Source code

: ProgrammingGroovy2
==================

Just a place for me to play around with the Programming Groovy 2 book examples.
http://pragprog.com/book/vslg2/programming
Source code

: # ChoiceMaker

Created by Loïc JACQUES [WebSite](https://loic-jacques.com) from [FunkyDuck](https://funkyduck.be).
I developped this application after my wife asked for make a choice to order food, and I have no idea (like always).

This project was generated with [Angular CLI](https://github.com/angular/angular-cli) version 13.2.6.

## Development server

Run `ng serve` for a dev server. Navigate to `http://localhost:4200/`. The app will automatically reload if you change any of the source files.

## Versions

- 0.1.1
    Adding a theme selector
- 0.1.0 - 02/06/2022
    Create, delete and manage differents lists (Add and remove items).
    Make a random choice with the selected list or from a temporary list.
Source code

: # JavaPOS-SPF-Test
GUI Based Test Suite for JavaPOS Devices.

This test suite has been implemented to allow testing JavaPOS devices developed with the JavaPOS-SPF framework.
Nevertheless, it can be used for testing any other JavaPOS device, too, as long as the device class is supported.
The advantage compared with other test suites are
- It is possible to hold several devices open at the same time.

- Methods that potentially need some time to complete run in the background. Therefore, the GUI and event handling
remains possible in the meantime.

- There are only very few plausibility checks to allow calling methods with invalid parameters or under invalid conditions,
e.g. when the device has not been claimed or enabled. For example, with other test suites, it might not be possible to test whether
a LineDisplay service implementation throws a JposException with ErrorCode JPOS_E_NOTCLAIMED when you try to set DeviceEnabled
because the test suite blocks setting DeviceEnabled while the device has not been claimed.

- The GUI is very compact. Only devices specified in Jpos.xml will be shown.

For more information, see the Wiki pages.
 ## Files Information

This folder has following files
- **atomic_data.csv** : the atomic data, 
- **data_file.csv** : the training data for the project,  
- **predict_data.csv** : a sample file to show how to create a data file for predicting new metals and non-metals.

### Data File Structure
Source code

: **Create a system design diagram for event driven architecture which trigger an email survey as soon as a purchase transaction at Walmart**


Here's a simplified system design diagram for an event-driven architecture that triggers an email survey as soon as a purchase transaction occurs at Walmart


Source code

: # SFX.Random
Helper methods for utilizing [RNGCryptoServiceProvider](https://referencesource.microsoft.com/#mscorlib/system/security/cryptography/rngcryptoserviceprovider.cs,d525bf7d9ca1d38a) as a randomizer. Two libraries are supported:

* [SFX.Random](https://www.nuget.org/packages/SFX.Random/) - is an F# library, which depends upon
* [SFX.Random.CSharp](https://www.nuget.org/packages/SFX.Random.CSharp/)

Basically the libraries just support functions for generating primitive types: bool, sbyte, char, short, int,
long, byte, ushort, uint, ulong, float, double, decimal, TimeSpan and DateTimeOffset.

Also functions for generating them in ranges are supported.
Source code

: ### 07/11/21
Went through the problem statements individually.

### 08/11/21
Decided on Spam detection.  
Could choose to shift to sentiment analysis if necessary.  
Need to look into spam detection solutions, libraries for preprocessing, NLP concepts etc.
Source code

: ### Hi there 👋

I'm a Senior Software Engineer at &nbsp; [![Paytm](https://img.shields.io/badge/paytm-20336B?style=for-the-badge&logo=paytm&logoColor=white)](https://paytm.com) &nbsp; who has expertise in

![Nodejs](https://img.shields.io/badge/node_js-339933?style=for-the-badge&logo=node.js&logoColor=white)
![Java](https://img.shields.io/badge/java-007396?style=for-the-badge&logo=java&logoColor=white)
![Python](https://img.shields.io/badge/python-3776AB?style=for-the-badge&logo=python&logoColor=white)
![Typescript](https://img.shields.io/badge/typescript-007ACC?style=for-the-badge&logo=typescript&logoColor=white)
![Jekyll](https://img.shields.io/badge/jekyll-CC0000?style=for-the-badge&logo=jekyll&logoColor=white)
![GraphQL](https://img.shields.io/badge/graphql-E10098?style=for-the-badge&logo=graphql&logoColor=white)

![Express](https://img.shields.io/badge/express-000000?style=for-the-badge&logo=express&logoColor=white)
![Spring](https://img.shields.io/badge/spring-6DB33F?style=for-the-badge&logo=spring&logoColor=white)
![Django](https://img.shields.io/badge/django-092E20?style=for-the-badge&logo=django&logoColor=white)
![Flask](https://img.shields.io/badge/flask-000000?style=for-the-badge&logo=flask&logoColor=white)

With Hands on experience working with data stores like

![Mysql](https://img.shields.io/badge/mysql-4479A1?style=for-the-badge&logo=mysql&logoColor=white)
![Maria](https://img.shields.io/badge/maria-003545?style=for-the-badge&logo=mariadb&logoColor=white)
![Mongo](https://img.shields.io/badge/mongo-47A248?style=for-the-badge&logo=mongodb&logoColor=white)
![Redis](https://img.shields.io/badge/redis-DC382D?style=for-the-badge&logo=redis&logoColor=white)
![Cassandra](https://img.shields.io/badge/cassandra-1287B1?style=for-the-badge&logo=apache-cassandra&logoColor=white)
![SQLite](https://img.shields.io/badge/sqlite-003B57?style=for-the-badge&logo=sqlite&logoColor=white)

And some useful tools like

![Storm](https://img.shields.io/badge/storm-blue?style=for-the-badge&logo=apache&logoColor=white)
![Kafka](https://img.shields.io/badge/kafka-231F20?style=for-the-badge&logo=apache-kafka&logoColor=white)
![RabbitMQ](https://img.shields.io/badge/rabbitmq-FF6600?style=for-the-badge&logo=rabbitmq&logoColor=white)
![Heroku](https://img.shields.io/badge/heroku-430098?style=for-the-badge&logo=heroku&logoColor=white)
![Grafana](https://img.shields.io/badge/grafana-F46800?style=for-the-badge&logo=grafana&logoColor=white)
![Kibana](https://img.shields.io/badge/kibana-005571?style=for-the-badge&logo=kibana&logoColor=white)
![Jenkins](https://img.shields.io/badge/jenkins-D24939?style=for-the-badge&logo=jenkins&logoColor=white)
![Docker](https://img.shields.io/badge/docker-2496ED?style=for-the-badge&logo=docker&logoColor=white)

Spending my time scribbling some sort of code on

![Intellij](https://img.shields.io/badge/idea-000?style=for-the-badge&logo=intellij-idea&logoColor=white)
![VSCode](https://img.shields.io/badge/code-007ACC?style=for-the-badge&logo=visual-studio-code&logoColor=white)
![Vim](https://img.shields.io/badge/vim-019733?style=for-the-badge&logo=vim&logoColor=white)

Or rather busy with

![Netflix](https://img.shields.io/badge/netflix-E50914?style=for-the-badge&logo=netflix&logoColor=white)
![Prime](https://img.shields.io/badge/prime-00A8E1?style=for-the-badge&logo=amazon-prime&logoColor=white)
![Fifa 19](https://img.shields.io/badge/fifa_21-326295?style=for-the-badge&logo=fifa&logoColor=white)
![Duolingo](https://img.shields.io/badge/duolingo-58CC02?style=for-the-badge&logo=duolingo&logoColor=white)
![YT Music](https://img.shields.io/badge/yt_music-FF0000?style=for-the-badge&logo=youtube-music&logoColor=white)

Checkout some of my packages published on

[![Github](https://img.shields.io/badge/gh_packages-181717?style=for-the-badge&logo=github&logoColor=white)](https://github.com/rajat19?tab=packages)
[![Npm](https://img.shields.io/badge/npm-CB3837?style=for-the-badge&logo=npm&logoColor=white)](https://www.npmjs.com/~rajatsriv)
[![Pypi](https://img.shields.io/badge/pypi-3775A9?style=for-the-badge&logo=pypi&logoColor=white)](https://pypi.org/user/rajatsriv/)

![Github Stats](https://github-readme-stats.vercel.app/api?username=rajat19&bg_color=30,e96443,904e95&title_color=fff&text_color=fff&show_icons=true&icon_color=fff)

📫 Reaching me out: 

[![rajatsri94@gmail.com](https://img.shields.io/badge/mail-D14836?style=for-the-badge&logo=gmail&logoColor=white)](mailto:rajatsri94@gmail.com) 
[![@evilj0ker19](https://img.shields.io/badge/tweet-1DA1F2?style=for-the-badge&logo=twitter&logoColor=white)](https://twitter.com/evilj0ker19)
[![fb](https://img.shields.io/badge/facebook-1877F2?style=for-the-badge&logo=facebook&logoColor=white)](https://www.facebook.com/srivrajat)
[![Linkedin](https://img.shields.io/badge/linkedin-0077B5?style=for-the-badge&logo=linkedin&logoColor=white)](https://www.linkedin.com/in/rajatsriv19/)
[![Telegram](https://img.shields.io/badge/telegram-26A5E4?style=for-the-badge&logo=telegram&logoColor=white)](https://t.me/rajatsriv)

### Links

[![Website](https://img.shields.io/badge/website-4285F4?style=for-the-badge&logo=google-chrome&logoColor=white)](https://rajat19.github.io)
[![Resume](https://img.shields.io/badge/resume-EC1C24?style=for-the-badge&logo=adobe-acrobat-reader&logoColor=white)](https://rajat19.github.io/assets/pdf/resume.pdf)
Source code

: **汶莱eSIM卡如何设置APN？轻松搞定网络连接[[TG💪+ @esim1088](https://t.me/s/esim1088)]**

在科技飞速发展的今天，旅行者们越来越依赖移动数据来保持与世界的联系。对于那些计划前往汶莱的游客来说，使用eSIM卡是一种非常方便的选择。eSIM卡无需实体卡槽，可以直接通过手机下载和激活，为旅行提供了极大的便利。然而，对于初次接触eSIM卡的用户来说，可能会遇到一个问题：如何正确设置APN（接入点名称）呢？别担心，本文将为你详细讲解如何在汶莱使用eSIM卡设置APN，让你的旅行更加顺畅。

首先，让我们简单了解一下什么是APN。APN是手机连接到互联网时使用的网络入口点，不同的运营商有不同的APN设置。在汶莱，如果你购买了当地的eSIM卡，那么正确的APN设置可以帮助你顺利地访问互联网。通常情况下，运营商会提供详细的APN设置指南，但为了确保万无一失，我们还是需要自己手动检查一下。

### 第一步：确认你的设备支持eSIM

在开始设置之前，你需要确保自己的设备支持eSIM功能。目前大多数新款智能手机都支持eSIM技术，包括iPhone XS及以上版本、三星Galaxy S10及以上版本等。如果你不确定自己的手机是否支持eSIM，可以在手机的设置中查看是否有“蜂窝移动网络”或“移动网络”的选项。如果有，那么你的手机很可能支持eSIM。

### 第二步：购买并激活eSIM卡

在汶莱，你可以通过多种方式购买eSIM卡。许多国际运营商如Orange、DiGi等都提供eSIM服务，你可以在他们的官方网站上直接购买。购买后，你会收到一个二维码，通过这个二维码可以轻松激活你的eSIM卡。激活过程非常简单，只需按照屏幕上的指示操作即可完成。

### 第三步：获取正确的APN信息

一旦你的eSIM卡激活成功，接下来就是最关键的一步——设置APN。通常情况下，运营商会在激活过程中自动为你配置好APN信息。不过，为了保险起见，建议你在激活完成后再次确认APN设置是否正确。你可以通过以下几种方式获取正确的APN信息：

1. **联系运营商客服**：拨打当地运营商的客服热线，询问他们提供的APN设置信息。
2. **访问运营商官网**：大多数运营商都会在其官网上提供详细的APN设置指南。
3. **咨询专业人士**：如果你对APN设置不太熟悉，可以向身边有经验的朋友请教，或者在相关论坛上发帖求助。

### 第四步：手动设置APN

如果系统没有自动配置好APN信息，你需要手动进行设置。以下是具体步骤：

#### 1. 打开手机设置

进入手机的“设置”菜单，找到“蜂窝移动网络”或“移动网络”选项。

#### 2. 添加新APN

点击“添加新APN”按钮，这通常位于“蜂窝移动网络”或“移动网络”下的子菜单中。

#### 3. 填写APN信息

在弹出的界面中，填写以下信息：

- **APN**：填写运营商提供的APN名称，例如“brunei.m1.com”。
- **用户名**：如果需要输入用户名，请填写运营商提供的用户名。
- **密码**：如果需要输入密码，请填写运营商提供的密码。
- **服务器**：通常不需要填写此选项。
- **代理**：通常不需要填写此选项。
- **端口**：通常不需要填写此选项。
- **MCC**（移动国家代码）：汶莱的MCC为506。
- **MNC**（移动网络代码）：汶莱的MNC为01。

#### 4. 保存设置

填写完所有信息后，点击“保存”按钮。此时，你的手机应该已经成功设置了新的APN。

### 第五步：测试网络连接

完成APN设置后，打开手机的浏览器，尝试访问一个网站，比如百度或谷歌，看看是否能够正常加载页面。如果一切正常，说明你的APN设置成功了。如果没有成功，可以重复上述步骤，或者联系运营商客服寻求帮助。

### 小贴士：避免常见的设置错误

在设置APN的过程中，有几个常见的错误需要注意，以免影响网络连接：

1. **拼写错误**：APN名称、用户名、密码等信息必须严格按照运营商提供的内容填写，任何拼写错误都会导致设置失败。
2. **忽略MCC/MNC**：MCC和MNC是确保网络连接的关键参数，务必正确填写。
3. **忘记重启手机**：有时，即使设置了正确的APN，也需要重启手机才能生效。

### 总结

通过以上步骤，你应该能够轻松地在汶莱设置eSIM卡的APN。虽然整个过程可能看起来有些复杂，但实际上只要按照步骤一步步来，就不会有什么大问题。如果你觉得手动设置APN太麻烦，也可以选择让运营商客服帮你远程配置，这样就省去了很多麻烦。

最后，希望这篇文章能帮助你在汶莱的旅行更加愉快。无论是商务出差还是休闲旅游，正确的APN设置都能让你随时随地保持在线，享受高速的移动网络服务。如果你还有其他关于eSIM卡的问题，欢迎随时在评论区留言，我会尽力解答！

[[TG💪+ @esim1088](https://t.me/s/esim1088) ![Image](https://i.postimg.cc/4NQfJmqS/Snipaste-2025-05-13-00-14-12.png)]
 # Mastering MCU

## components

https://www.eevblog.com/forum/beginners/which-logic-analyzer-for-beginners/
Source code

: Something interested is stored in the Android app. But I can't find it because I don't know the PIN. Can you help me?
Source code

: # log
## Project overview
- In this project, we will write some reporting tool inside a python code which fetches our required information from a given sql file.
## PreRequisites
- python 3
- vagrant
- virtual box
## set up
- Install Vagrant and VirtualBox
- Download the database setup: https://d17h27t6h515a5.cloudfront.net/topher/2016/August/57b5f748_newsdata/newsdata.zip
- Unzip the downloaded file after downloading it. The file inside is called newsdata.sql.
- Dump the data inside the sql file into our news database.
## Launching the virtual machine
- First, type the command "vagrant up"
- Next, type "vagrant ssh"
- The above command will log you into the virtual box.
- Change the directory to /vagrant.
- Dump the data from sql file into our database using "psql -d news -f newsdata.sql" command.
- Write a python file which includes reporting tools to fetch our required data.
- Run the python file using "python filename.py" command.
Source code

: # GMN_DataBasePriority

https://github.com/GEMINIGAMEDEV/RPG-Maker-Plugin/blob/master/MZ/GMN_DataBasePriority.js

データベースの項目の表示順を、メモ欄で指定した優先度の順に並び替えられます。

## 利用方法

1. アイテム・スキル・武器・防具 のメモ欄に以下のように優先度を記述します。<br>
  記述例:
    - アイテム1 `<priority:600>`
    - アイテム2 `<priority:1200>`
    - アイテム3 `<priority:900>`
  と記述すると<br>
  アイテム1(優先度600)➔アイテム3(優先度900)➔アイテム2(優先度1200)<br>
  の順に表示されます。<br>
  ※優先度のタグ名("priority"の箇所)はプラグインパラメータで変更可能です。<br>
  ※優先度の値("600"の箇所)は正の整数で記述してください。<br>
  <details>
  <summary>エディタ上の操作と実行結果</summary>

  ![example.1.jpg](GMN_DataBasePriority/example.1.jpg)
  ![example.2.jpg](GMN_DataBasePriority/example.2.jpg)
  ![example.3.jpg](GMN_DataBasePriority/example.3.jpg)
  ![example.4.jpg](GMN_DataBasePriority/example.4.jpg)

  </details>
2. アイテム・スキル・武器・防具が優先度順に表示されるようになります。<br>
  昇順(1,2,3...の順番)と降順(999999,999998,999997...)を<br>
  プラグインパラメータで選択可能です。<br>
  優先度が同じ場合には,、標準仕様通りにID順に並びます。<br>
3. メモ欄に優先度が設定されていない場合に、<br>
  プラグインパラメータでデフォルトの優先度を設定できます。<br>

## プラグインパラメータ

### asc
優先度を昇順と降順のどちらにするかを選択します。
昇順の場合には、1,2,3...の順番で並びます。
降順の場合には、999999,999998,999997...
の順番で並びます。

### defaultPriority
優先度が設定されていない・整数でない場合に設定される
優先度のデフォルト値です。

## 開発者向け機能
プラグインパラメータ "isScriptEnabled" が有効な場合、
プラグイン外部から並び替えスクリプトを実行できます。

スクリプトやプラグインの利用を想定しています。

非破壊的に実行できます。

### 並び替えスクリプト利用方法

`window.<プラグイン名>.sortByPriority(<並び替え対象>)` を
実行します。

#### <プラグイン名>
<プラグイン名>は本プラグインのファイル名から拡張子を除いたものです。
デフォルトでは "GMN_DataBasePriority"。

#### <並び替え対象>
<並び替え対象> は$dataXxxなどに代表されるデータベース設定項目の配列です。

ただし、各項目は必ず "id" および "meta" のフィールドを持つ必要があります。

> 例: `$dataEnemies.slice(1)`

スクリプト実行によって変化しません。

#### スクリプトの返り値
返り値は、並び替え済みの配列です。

* _Your task_: In the entries above, find lines with "from" and copy each.

* _Your response_:
Created by Loïc JACQUES [WebSite](https://loic-jacques.com) from [FunkyDuck](https://funkyduck.be).
    Make a random choice with the selected list or from a temporary list.
- In this project, we will write some reporting tool inside a python code which fetches our required information from a given sql file.
- Dump the data from sql file into our database using "psql -d news -f newsdata.sql" command.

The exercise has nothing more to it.